The International Trade Commission (ITC) gave its final ruling in April that Niutang – along with a number of other Chinese manufacturers and US distributors – had not infringed Tate & Lyle’s patent rights for sucralose manufacturing. Tate & Lyle had a near monopoly on the global sucralose market, but the ruling effectively opened the market up to competition.
Niutang said that it has the ability to expand capacity further at its Chinese production plants to 1000 tonnes by 2014.
A spokesperson for the company told FoodNavigator-USA.com that Niutang has tripled its sales of sucralose since 2007, but declined to say how much sucralose it now produces.
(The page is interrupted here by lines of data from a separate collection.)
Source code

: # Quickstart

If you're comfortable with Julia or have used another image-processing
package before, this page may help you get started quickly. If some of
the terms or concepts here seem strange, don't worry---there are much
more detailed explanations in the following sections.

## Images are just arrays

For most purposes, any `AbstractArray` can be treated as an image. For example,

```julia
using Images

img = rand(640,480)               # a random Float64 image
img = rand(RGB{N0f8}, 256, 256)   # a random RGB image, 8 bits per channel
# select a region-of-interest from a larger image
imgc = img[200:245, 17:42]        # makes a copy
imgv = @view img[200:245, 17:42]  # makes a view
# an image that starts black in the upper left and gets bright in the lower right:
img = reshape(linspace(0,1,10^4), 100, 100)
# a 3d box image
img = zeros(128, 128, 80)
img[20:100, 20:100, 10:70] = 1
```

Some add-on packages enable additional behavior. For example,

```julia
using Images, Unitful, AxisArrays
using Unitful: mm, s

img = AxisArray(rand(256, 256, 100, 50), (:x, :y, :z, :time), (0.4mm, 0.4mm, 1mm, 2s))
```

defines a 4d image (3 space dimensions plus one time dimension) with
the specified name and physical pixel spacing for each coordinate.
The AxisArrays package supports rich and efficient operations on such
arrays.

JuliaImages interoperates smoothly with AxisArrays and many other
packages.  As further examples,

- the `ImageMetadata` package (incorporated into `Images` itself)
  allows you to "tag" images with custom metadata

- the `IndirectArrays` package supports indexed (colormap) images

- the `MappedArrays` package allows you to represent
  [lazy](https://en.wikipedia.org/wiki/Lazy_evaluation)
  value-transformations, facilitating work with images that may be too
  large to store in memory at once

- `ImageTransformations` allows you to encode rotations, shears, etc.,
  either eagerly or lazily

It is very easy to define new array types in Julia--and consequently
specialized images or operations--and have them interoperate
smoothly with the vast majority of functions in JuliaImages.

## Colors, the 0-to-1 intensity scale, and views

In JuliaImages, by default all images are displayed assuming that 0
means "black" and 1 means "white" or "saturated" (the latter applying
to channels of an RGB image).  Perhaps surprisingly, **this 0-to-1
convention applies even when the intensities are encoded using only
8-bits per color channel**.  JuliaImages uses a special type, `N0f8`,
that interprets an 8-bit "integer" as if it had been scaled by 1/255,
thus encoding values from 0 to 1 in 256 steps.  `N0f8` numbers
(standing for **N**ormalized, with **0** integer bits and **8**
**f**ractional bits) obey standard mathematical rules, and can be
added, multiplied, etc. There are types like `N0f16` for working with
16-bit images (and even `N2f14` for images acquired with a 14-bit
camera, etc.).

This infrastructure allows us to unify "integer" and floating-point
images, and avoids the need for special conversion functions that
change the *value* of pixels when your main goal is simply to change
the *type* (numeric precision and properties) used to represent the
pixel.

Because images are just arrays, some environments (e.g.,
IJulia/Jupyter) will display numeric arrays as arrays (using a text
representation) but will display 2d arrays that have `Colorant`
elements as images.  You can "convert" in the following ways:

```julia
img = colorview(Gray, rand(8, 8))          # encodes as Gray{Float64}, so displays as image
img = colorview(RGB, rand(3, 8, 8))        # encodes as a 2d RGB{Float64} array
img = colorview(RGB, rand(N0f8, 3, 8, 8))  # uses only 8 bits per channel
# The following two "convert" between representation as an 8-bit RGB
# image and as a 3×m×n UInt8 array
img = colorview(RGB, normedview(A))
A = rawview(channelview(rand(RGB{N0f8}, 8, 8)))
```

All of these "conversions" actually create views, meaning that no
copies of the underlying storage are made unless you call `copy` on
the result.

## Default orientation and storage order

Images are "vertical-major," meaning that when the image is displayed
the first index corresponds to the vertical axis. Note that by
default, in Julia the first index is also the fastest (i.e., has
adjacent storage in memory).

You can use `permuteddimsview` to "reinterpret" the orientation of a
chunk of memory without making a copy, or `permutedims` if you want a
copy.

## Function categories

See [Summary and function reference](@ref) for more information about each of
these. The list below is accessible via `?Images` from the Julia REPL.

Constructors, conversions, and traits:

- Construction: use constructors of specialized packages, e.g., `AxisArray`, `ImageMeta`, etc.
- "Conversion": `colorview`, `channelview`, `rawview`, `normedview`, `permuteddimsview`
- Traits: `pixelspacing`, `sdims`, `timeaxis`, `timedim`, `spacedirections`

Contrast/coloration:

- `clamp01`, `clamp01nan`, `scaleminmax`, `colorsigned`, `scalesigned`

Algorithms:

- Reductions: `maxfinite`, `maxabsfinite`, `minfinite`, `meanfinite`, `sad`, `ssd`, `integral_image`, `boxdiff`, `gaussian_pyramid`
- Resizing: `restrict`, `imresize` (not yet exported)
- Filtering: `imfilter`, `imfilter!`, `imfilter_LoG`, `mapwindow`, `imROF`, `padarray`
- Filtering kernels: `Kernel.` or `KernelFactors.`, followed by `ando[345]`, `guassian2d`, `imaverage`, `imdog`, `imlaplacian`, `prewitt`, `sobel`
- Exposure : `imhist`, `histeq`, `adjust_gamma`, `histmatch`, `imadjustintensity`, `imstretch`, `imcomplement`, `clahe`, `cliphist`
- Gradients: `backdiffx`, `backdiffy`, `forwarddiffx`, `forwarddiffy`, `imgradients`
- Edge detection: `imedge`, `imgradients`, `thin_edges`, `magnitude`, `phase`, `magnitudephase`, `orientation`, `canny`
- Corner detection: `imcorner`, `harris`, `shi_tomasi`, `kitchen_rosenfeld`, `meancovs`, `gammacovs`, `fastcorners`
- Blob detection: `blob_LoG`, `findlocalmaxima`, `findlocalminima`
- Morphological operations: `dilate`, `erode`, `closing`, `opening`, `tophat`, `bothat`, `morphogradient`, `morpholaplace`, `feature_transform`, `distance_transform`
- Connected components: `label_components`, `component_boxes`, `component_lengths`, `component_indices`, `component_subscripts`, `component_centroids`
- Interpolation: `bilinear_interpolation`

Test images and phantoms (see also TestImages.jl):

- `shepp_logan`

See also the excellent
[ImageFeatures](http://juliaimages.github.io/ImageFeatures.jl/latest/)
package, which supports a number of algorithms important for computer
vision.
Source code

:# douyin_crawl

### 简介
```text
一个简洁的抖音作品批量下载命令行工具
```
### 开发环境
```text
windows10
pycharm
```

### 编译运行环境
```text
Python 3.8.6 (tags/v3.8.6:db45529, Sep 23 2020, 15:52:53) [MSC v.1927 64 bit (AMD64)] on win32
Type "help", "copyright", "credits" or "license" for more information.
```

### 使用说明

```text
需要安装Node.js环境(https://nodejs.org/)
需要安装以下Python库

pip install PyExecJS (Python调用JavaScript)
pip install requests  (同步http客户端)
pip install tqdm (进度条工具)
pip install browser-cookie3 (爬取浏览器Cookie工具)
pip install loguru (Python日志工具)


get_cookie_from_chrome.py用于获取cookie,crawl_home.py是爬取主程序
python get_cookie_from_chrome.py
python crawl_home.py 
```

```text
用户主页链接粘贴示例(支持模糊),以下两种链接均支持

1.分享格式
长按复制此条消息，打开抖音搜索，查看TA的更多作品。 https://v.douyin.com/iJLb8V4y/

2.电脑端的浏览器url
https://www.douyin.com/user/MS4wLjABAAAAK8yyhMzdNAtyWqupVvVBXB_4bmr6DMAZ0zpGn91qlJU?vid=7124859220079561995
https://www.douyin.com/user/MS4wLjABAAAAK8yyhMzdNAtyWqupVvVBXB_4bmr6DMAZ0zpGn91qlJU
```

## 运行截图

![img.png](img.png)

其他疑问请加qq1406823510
She added: “Three years from now is a very long time but the intention would be to expand further considering the way sales have been going.”
General Manager of Niutang Chemical Licheng Wang Jr. said: “Due to our growing customer base worldwide for Niutang Sucralose, we recently completed expansion of our sucralose capacity to 300 metric tonnes. We are proactively planning for future expansions to ensure that we are able to meet the sucralose needs of the global marketplace.”
The company said that it has been committed to providing the necessary quality assurances for US and European markets, which has helped to enable its continued expansion.
“Niutang is one of the only sucralose manufacturers in China that audits, qualifies and tests incoming suppliers and raw materials,” said Wang.
Other expansion plans
Following the ITC decision, several companies announced expansion plans for their sucralose production facilities, including Niutang, the Guangdong Food Industry Institute/L&P Food Ingredient Co. Ltd, and JK Sucralose, which announced its intention to expand sucralose capacity to 300 metric tonnes by next year. JK Sucralose produced 200 metric tonnes of sucralose last year.
Tate & Lyle announced last week that it plans to close its sucralose plant in McIntosh, Alabama to focus on fully exploiting its fourth generation production technology at its Singapore site. It said that the technology has increased production yields by 25 percent over the past year.
Globally, the high intensity sweetener market is worth $1.3bn and sucralose is the number one sweetener by value in food, with a 36 percent share. North America is the world’s largest market for high intensity sweeteners and sucralose is the leader with a 48 percent share of the market.